■ Data to use:
+--

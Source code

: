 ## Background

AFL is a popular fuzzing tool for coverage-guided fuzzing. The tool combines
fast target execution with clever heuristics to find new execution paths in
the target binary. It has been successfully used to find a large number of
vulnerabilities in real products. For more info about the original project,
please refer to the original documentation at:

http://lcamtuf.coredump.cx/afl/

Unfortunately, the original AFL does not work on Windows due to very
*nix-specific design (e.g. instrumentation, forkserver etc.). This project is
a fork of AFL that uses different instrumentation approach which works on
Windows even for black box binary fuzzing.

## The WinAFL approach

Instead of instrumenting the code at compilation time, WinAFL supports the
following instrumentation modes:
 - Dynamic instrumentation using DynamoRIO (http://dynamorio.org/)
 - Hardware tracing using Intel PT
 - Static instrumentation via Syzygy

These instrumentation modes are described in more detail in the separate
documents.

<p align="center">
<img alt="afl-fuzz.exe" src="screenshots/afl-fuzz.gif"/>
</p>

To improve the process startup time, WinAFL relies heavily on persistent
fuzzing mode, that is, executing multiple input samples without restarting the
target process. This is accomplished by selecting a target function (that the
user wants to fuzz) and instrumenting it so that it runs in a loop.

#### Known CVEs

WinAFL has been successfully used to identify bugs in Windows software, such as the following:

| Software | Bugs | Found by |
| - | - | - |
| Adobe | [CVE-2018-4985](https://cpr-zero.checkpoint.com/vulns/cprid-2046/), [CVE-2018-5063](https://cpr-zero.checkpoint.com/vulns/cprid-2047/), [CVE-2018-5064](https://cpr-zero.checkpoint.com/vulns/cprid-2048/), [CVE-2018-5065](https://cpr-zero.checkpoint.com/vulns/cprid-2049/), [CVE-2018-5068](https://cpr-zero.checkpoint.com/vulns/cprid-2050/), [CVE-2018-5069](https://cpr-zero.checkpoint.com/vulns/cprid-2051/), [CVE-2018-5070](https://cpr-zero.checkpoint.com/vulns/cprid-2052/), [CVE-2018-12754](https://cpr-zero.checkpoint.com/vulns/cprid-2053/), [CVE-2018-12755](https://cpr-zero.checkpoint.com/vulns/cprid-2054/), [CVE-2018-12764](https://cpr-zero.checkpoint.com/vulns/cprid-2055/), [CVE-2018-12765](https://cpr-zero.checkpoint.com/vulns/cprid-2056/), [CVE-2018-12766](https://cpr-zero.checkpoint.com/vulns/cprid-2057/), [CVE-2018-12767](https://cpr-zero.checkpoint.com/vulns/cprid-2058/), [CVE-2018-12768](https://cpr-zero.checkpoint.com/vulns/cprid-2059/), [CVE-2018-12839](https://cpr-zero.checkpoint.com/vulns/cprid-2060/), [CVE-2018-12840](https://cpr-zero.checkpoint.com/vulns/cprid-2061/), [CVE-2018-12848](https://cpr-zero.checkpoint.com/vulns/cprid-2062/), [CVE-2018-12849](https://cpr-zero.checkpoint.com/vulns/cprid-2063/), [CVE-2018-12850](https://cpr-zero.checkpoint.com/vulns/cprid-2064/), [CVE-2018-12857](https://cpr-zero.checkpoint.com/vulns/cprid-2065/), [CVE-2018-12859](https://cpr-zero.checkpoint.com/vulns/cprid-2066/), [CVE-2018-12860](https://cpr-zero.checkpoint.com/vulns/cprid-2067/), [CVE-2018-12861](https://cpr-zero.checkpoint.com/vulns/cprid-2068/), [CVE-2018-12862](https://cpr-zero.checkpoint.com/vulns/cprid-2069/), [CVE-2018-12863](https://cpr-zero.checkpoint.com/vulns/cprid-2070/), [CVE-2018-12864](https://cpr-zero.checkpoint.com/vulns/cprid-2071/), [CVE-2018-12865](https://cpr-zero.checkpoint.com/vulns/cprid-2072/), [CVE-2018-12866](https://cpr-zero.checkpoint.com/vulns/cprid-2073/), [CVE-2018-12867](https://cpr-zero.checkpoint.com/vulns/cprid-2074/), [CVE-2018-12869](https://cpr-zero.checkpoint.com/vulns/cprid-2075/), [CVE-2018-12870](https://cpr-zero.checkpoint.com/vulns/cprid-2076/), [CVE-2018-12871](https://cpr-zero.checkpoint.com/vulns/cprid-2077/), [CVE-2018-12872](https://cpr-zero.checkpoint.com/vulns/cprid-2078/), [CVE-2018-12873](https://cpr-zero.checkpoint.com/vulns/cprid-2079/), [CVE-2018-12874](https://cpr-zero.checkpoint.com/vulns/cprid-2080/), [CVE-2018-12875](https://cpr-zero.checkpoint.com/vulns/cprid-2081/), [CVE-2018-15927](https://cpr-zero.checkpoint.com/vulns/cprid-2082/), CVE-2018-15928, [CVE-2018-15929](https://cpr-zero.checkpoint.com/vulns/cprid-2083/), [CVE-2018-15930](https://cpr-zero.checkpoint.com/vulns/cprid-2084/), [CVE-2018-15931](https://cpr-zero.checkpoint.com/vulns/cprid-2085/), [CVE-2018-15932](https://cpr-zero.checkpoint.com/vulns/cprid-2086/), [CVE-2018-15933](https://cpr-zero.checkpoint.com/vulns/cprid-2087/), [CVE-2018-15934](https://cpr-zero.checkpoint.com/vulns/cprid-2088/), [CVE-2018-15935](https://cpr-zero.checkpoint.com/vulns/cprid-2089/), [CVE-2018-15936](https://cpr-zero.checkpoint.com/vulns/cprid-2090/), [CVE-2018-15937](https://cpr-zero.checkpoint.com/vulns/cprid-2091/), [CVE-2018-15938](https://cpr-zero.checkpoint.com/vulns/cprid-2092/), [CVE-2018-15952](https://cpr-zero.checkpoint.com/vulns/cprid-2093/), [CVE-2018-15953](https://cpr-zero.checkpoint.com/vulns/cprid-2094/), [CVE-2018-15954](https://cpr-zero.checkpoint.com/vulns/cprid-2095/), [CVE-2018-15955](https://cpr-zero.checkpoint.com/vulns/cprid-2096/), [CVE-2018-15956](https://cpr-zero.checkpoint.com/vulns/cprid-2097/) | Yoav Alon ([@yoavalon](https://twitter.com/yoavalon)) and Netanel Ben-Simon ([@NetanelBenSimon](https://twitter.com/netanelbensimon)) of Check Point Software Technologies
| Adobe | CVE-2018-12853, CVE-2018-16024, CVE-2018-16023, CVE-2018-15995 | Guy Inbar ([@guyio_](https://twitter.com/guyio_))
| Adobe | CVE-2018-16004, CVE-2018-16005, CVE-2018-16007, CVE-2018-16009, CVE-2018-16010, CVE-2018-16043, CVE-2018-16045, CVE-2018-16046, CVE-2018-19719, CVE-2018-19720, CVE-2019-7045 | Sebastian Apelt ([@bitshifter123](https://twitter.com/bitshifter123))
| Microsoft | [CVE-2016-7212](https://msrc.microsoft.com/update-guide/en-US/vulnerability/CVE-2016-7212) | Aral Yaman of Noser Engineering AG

+--

■ Exercise requirements:
Scan the data for the string "using" and copy each line in which it occurs.

■ Answer:
 - Dynamic instrumentation using DynamoRIO (http://dynamorio.org/)
 - Hardware tracing using Intel PT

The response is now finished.